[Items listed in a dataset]
◇ ◇ ◇ ◇ ◇

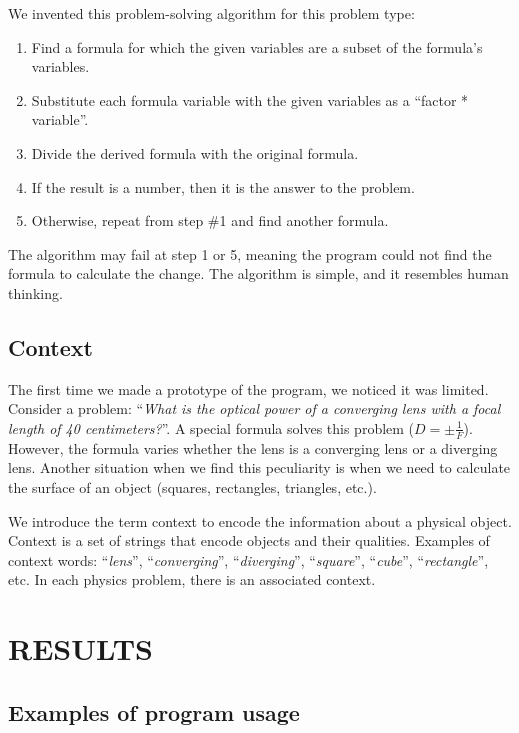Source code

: \documentclass[a4paper, 12pt]{article}
\newcommand{\etext}[1]{\enquote{\textit{#1}}}
\begin{document}
	We invented this problem-solving algorithm for this problem type:
	
	\begin{enumerate}
	\item
	  Find a formula for which the given variables are a subset of the
	  formula's variables.
	\item
	  Substitute each formula variable with the given variables as a
	  \enquote{factor * variable}.
	\item
	  Divide the derived formula with the original formula.
	\item
	  If the result is a number, then it is the answer to the problem.
	\item
	  Otherwise, repeat from step \#1 and find another formula.
	\end{enumerate}
	
	The algorithm may fail at step 1 or 5, meaning the program could not
	find the formula to calculate the change. The algorithm is simple, and
	it resembles human thinking.
	
	\subsection{Context}
	
	The first time we made a prototype of the program, we noticed it was
	limited. Consider a problem: \etext{What is the optical power of a
	converging lens with a focal length of 40 centimeters?}. A special
	formula solves this problem (\(D = \pm \frac{1}{F}\)). However, the
	formula varies whether the lens is a converging lens or a diverging
	lens. Another situation when we find this peculiarity is when we need to
	calculate the surface of an object (squares, rectangles, triangles,
	etc.).
	
	We introduce the term context to encode the information about a physical
	object. Context is a set of strings that encode objects and their
	qualities. Examples of context words: \etext{lens},
	\etext{converging}, \etext{diverging}, \etext{square},
	\etext{cube}, \etext{rectangle}, etc. In each physics problem,
	there is an associated context.
	
	\section{RESULTS}
	
	\subsection{Examples of program usage}
	
\end{document}
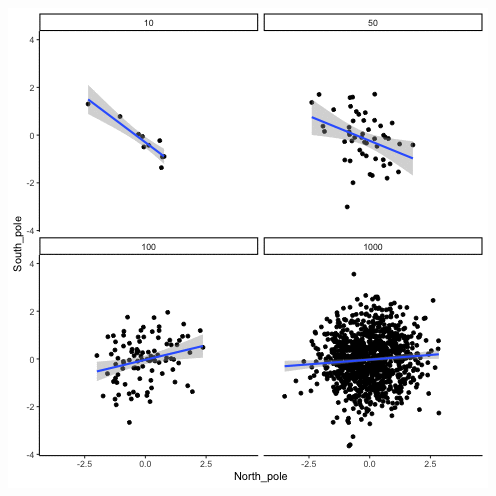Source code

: \documentclass[]{book}
\begin{document}
\includegraphics{gifs/corNormFourNsTypeI-1.gif}
\end{document}

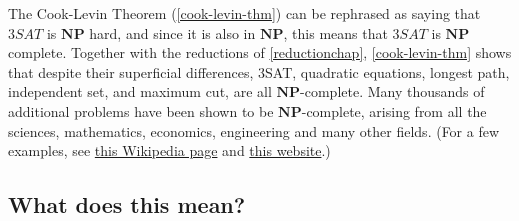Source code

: \hypertarget{NPC-def}{}

The Cook-Levin Theorem (\cref{cook-levin-thm}) can be rephrased as
saying that \(3\ensuremath{\mathit{SAT}}\) is \(\mathbf{NP}\) hard, and
since it is also in \(\mathbf{NP}\), this means that
\(3\ensuremath{\mathit{SAT}}\) is \(\mathbf{NP}\) complete. Together
with the reductions of \cref{reductionchap}, \cref{cook-levin-thm} shows
that despite their superficial differences, 3SAT, quadratic equations,
longest path, independent set, and maximum cut, are all
\(\mathbf{NP}\)-complete. Many thousands of additional problems have
been shown to be \(\mathbf{NP}\)-complete, arising from all the
sciences, mathematics, economics, engineering and many other fields.
(For a few examples, see \href{https://goo.gl/NomnoU}{this Wikipedia
page} and \href{https://goo.gl/nfJHWv}{this website}.)

\hypertarget{npcomplete}{}

\subsection{What does this mean?}\label{What-does-this-mean}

◇ ◇ ◇ ◇ ◇

Within the records, on how many lines does the word "given" appear? Provide the number alone.

RESULT → 2